Ignacio Camacho
El salario de la envidia
La propuesta del salario máximo retrata una ideología del resentimiento, del culto a la mediocridad y al fracaso
Ninguna propuesta simboliza mejor la mezquindad ideológica de la izquierda que la del salario máximo. Un resabio prístino del viejo comunismo y su escombrada antiutopía igualitaria, una declaración explícita de fobia al éxito individual y a la ambición. El sueño de una sociedad económica intervenida por el poder político como si manejase los mandos de una play station para fijar los precios y regular las nóminas. El ideal tardomarxista y totalitario de un universo laboral regulado desde el principio de la mediocridad y desde la desconfianza sobre la riqueza como base del progreso.

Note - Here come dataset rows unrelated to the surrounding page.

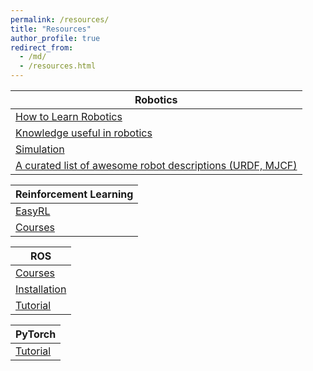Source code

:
 ```yaml
---
permalink: /resources/
title: "Resources"
author_profile: true
redirect_from: 
  - /md/
  - /resources.html
---
```

   
<!-- ## Robotics
  [Knowledge useful in robotics](https://scaron.info/category/robotics.html)

  [A curated list of awesome robot descriptions (URDF, MJCF)](https://github.com/robot-descriptions/awesome-robot-descriptions)

## Reinforcement Learning
  [EasyRL](https://datawhalechina.github.io/easy-rl/#/)

## ROS
  [Courses](https://www.bilibili.com/video/BV1zt411G7Vn?p=1)

  [Installation](https://github.com/fishros/install) -->


| Robotics            |
| --------        |
| [How to Learn Robotics](https://qiu6401.gitbook.io/how-to-learn-robotics) |
| [Knowledge useful in robotics](https://scaron.info/category/robotics.html)   |
| [Simulation](https://mp.weixin.qq.com/s?__biz=MzU5OTQ3MzcwMQ==&mid=2247519578&idx=1&sn=77a22241b8d480ff04da546096f527fc&chksm=feb6a610c9c12f063983aab0ce63ebb8d69393e93040b6998288ce90aa627c19886af4c1a897&scene=27) |
| [A curated list of awesome robot descriptions (URDF, MJCF)](https://github.com/robot-descriptions/awesome-robot-descriptions)    |


| Reinforcement Learning            |
| --------         |
| [EasyRL](https://datawhalechina.github.io/easy-rl/#/)    |
| [Courses](https://www.bilibili.com/video/BV125411y7hr?p=1) |


| ROS            |
| --------      |
| [Courses](https://www.bilibili.com/video/BV1zt411G7Vn?p=1)    |
| [Installation](https://github.com/fishros/install)    |
| [Tutorial](https://songapore.gitbook.io/ros-tutorials)|


| PyTorch            |
| --------      |
| [Tutorial](https://pytorch123.com/)    |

Esa propuesta de Izquierda Unida -tope salarial genérico de 6.500 euros al mes, una cantidad generosa en comparación con la sugerencia inicial de Podemos- revela más que un proyecto de ingeniería social: es la demostración de una ideología que profesa culto a la vulgaridad y al fracaso. Significa la explotación electoral del resentimiento mediante la imposición de un tributo a la excelencia. Cualquier trabajador que se considere mal pagado -y en España muchos lo están objetivamente, además de que casi todos pensamos merecer mejor retribución- puede encontrar consuelo en la venganza contra los triunfadores. Se trata de una sórdida compensación moral establecida sobre una especie de salario de la envidia. Un disparate económico, que pone trabas al consumo y al ahorro, y un retroceso fiscal, porque son las rentas altas las que más contribuyen a la recaudación tributaria. Pero la lógica financiera, incluso la redistributiva, cede en la mentalidad de la izquierda al poderoso y tentador resorte del rencor como elemento de agitación de instintos de masas. Y eleva a categoría política los celos.

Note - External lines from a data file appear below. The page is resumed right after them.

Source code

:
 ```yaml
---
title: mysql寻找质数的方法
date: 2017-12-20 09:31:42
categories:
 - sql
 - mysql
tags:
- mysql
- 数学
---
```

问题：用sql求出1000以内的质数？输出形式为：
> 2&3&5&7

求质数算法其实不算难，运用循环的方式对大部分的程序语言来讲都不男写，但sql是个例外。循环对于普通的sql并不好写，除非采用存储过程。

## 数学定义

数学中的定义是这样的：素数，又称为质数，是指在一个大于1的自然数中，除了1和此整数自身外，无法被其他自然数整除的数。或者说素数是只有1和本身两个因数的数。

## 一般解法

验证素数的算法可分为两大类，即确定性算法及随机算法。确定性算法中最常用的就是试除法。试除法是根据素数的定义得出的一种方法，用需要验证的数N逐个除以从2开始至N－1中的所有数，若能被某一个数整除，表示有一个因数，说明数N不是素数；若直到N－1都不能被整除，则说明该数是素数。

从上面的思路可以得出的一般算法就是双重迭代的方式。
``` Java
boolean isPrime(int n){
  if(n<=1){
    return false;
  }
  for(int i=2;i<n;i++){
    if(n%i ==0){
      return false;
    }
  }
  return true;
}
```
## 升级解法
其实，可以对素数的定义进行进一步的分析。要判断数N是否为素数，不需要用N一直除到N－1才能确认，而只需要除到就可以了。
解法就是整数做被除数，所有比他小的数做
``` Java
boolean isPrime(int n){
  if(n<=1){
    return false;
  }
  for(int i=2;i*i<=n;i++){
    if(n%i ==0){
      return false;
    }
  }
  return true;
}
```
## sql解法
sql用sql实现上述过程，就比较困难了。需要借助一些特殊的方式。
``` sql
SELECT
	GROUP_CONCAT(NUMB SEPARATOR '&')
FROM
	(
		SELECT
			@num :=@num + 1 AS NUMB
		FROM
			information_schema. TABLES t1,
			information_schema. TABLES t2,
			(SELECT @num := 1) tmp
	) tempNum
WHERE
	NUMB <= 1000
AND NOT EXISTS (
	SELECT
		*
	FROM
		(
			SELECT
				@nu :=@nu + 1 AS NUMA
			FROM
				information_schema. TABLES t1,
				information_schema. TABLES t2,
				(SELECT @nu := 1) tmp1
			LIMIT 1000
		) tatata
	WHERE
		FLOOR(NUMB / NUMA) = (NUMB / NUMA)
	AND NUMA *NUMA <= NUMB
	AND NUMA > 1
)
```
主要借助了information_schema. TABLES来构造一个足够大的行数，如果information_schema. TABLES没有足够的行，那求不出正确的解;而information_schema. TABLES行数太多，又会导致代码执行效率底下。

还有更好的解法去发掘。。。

Una idea así sólo puede ser formulada por mediocres. Tipos conscientes de su escasa valía profesional que hallan un vago alivio psicológico en la desincentivación del desarrollo ajeno, en el aborto de la prosperidad de los mejores, en la zancadilla al legítimo afán de crecimiento. Espíritus anodinos que confunden la igualdad con la abolición del progreso. Funcionarios de la política que jamás encontrarían quien les pagase en el sector privado la mitad de lo que ellos consideran un despilfarro inmoral y desequilibrado. Gente que concibe un modelo social anodino, sin competitividad que desenmascare su alergia al esfuerzo. Su grisura intelectual es tal que ni siquiera proponen un aumento de impuestos a los mejor pagados; quieren simplemente prohibir su florecimiento. Derogar la cultura del estímulo, decretar el conformismo obligatorio.
Se han retratado. Se dicen progresistas y detestan que las personas progresen; recelan de las aspiraciones, criminalizan la valía del individuo y pretenden encerrarla en una jaula de uniformidad. Su programa refleja una patología doctrinal de cierta izquierda enquistada en el atavismo comunista: el odio a la singularidad y al mérito.